Tuesday morning, President Barack Obama signed the historic $938 billion health care overhaul, which will reportedly provide coverage for 32 million uninsured Americans.
None of the “yes” votes, however, came from Republican congressmen, and a majority of people across the country agree with the party’s stand against the proposed bill.
Among those is a legislator, and physician, from Kansas, state senator Jim Barnett (R-Emporia), who said the legislation Obama signed needs to be repealed as soon as possible.
“We need to start over,” the senator said. “We need common sense legislation. The package passed through Congress and signed by Obama will cut Medicare, while expanding Medicaid.”
Barnett said the legislation will cut a half trillion dollars from the federal Medicare system.
“Seniors have already paid in to that system and deserve the coverage they’ve paid for,” he said. “I believe it’s wrong to place a heavy burden on seniors to create yet a new government entitlement. I believe the more entitled we become as a nation, the weaker we become as a nation.”
Barnett has a practice in Emporia, and while he took an oath to do no harm, he believes the Obama package will do more harm than good.
“We should focus on reform efforts that deal with affordability and accessibility,” he said.  “Obama care will wedge bureaucrats between patients and physicians. We should look at tort reform and ways to decrease the practice of defensive medicine that drives the cost of health care.”
Barnett said modern medicine focuses on the need to practice defensive medicine, and Obama care will lead to European levels of taxation.
“We do not have the money to pay for the plan, and ultimately, it will lead to rationing of health care in America,” he said.

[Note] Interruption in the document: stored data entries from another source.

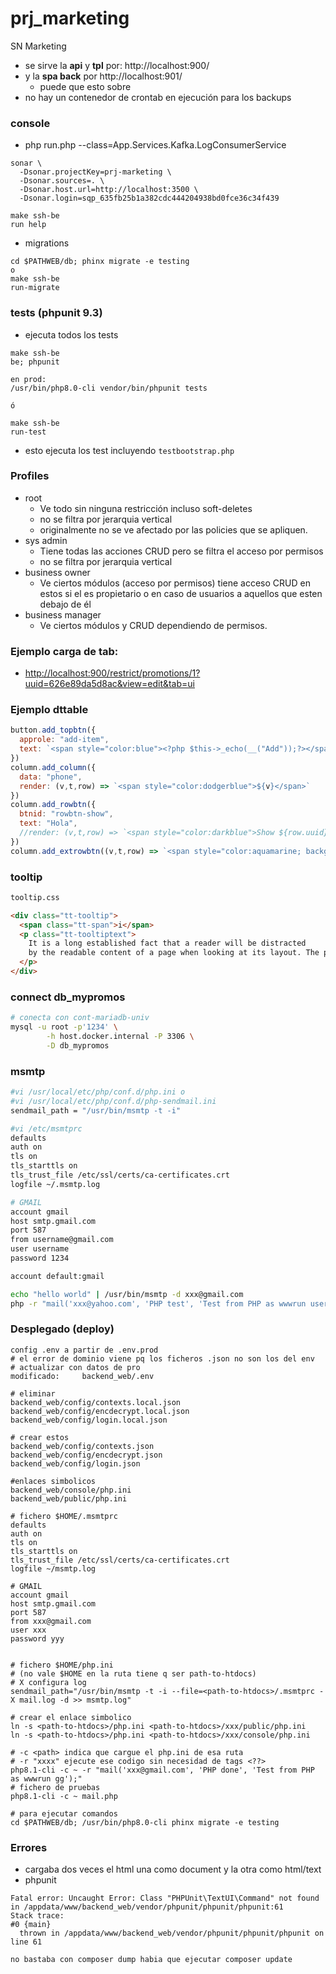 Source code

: # prj_marketing
SN Marketing
- se sirve la **api** y **tpl** por: http://localhost:900/
- y la **spa back** por http://localhost:901/
  - puede que esto sobre 
- no hay un contenedor de crontab en ejecución para los backups

### console
- php run.php --class=App.Services.Kafka.LogConsumerService
```
sonar \
  -Dsonar.projectKey=prj-marketing \
  -Dsonar.sources=. \
  -Dsonar.host.url=http://localhost:3500 \
  -Dsonar.login=sqp_635fb25b1a382cdc444204938bd0fce36c34f439

make ssh-be
run help
```
- migrations
```
cd $PATHWEB/db; phinx migrate -e testing
o
make ssh-be
run-migrate
```

### tests (phpunit 9.3)
- ejecuta todos los tests
```
make ssh-be
be; phpunit

en prod:
/usr/bin/php8.0-cli vendor/bin/phpunit tests

ó

make ssh-be
run-test
```
- esto ejecuta los test incluyendo `testbootstrap.php`

### Profiles
- root
  - Ve todo sin ninguna restricción incluso soft-deletes
  - no se filtra por jerarquia vertical
  - originalmente no se ve afectado por las policies que se apliquen.
- sys admin
  - Tiene todas las acciones CRUD pero se filtra el acceso por permisos
  - no se filtra por jerarquia vertical
- business owner
  - Ve ciertos módulos (acceso por permisos) tiene acceso CRUD en estos si el es propietario o en caso de usuarios a 
    aquellos que esten debajo de él
- business manager
  - Ve ciertos módulos y CRUD dependiendo de permisos.
  
### Ejemplo carga de tab:
- [http://localhost:900/restrict/promotions/1?uuid=626e89da5d8ac&view=edit&tab=ui](http://localhost:900/restrict/promotions/1?uuid=626e89da5d8ac&view=edit&tab=ui)

### Ejemplo dttable
```js
button.add_topbtn({
  approle: "add-item",
  text: `<span style="color:blue"><?php $this->_echo(__("Add"));?></span>`,
})
column.add_column({
  data: "phone",
  render: (v,t,row) => `<span style="color:dodgerblue">${v}</span>`
})
column.add_rowbtn({
  btnid: "rowbtn-show",
  text: "Hola",
  //render: (v,t,row) => `<span style="color:darkblue">Show ${row.uuid}</span>`
})
column.add_extrowbtn((v,t,row) => `<span style="color:aquamarine; background: yellow">Extra ${row.id}</span>`)
```
### tooltip
```html
tooltip.css

<div class="tt-tooltip">
  <span class="tt-span">i</span>  
  <p class="tt-tooltiptext">
    It is a long established fact that a reader will be distracted 
    by the readable content of a page when looking at its layout. The point of using Lorem Ipsum is that
  </p>
</div>
```

### connect db_mypromos
```sh
# conecta con cont-mariadb-univ
mysql -u root -p'1234' \
        -h host.docker.internal -P 3306 \
        -D db_mypromos
```
### msmtp
```sh
#vi /usr/local/etc/php/conf.d/php.ini o
#vi /usr/local/etc/php/conf.d/php-sendmail.ini
sendmail_path = "/usr/bin/msmtp -t -i"

#vi /etc/msmtprc
defaults
auth on
tls on
tls_starttls on
tls_trust_file /etc/ssl/certs/ca-certificates.crt
logfile ~/.msmtp.log

# GMAIL
account gmail 
host smtp.gmail.com
port 587 
from username@gmail.com 
user username
password 1234

account default:gmail

echo "hello world" | /usr/bin/msmtp -d xxx@gmail.com
php -r "mail('xxx@yahoo.com', 'PHP test', 'Test from PHP as wwwrun user');"
```
### Desplegado (deploy)
```shell
config .env a partir de .env.prod
# el error de dominio viene pq los ficheros .json no son los del env
# actualizar con datos de pro
modificado:     backend_web/.env

# eliminar
backend_web/config/contexts.local.json
backend_web/config/encdecrypt.local.json
backend_web/config/login.local.json

# crear estos
backend_web/config/contexts.json
backend_web/config/encdecrypt.json
backend_web/config/login.json

#enlaces simbolicos
backend_web/console/php.ini 
backend_web/public/php.ini

# fichero $HOME/.msmtprc
defaults
auth on
tls on
tls_starttls on
tls_trust_file /etc/ssl/certs/ca-certificates.crt
logfile ~/msmtp.log

# GMAIL
account gmail 
host smtp.gmail.com
port 587 
from xxx@gmail.com 
user xxx
password yyy


# fichero $HOME/php.ini 
# (no vale $HOME en la ruta tiene q ser path-to-htdocs)
# X configura log
sendmail_path="/usr/bin/msmtp -t -i --file=<path-to-htdocs>/.msmtprc -X mail.log -d >> msmtp.log"

# crear el enlace simbolico
ln -s <path-to-htdocs>/php.ini <path-to-htdocs>/xxx/public/php.ini
ln -s <path-to-htdocs>/php.ini <path-to-htdocs>/xxx/console/php.ini

# -c <path> indica que cargue el php.ini de esa ruta
# -r "xxxx" ejecute ese codigo sin necesidad de tags <??>
php8.1-cli -c ~ -r "mail('xxx@gmail.com', 'PHP done', 'Test from PHP as wwwrun gg');"
# fichero de pruebas
php8.1-cli -c ~ mail.php

# para ejecutar comandos
cd $PATHWEB/db; /usr/bin/php8.0-cli phinx migrate -e testing
```

### Errores
- cargaba dos veces el html una como document y la otra como html/text
- phpunit
```
Fatal error: Uncaught Error: Class "PHPUnit\TextUI\Command" not found in /appdata/www/backend_web/vendor/phpunit/phpunit/phpunit:61
Stack trace:
#0 {main}
  thrown in /appdata/www/backend_web/vendor/phpunit/phpunit/phpunit on line 61

no bastaba con composer dump habia que ejecutar composer update
```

Barnett said the true cost of the health care package passed Sunday will be much greater than estimated by Obama and the Democrats who supported the bill.
“When you include the cost of mandated Medicaid expansion and additional discretionary spending for grants and public programs, the baseline cost of this bill will be about $1.33 trillion,” he said. “With the additional grants and various agencies that would be created to implement the bill, the true cost once fully implemented will be more than $2.6 trillion.”
Barnett said he believes the legislation will forever change health care in America, and many doctors nearing retirement will either quit their practice or stop taking Medicare patients.
“I also believe this will cause a chilling effect with young people who are considering health care as a physician,” he said
Barnett said the package fails to address the underlying problems of the health care industry, and costs, as well as premiums, will increase significantly.
“The way the bill is written, premiums will increase, including for young people,” he said. “The Obama care package will increase the cost of health care for young Americans, and then the government wants to turn around and subsidize them. That’s crazy.”
Barnett said he feels a number of suits will be filed by states across the country examining the constitutionality of Obama care. He, however, has not received any reports of Kansas Attorney General Stephen Six’s desires to participate in such suits.
“I’m sure other states will, and those decisions will ultimately be determined by the Supreme Court of the United States,” Barnett said.
Barnett concluded by saying Sunday’s vote was a step in the wrong direction for American health care.
“I think Washington and this 2,700-page bill is a runaway train that expands government control and will ultimately wedge a bureaucrat between the patient and their doctor,” he said.